This is an interventional treatment trial for Synovial Sarcoma focused on measuring synovial sarcoma, immunotherapy, cancer-testis antigen, cancer-germ cell antigen, soft tissue sarcoma, SYT-SSX chromosomal translocation

Eligibility Criteria

10 Years - undefined (Child, Adult, Older Adult)All SexesDoes not accept healthy volunteers

Inclusion Criteria: Histologically documented synovial sarcoma. Patients with metastatic disease or locally recurrent disease who have failed or refused standard treatment. The disease must be measurable by RECIST. Expected survival of at least 6 months. Weight at least 35 kg. ECOG performance scale 0-2. At least 3 weeks since major surgery, and at least 3 weeks since completing radiation therapy or chemotherapy (6 weeks for patients receiving mitomycin C). Resolution of toxicity from previous treatment to NCI-CTC grade 1 or less before treatment. Adequate bone marrow, renal and hepatic function. Able and willing to give valid written informed consent. Exclusion Criteria: Clinically significant heart disease (NYHA Class III or IV). Other serious illnesses, e.g. serious infections requiring antibiotics or bleeding disorders. History of autoimmune disease. Serious intercurrent illness, requiring hospitalization.
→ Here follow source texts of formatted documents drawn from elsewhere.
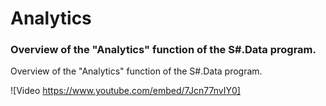 # Analytics

### Overview of the "Analytics" function of the S\#.Data program.

Overview of the "Analytics" function of the S\#.Data program.

![Video https://www.youtube.com/embed/7Jcn77nvIY0]
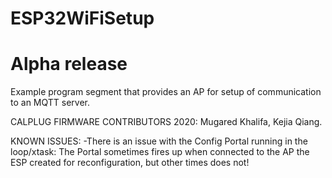 # ESP32WiFiSetup
# Alpha release
Example program segment that provides an AP for setup of communication to an MQTT server.

CALPLUG FIRMWARE CONTRIBUTORS 2020: Mugared Khalifa, Kejia Qiang.

KNOWN ISSUES: 
-There is an issue with the Config Portal running in the loop/xtask: The Portal sometimes fires up when connected to the AP the ESP created for reconfiguration, but other times does not!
Patients with a second cancer diagnosis in the last five years, except for basal cell carcinoma, completely resected, or cervical carcinoma in situ (CIN), completely resected. Known HIV positivity. Metastatic disease to the central nervous system for which other therapeutic options, including radiotherapy, may be available. Chronic use of immunosuppressive drugs such as systemic corticosteroids. Mental impairment that may compromise the ability to give informed consent and comply with the requirements of the study. Lack of availability for immunological and clinical follow-up assessments. Participation in any other clinical trial involving another investigational agent within 3 weeks prior to enrollment. Pregnancy or breast feeding. Refusal or inability to use effective means of contraception (all men, and women with childbearing potential).

Sites / Locations

  • Memorial Sloan-Kettering Cancer Center

Arms of the Study

Arm 1

Arm Type

Experimental

Arm Label

ipilimumab

Arm Description

Three doses of ipilimumab, 3 mg/kg, were administered by intravenous infusion at 3-week intervals. A 6-week observation period followed the final dose.

Outcomes

Primary Outcome Measures

Number of Subjects With Best Tumor Response as Measured by the Response Evaluation Criteria in Solid Tumors (RECIST).
Computed tomography (CT) scans were performed at screening, and week 10. Response was assessed using RECIST version 1.0 (Therasse P et al. J Natl Cancer Inst 92:205-216). Per RECIST, target lesions are categorized as follows: complete response (CR): disappearance of all target lesions (no evaluable disease); partial response (PR): ≥ 30% decrease in the sum of the longest diameter of target lesions; progressive disease (PD): ≥ 20% increase in the sum of the longest diameter of target lesions; stable disease (SD): small changes that do not meet above criteria.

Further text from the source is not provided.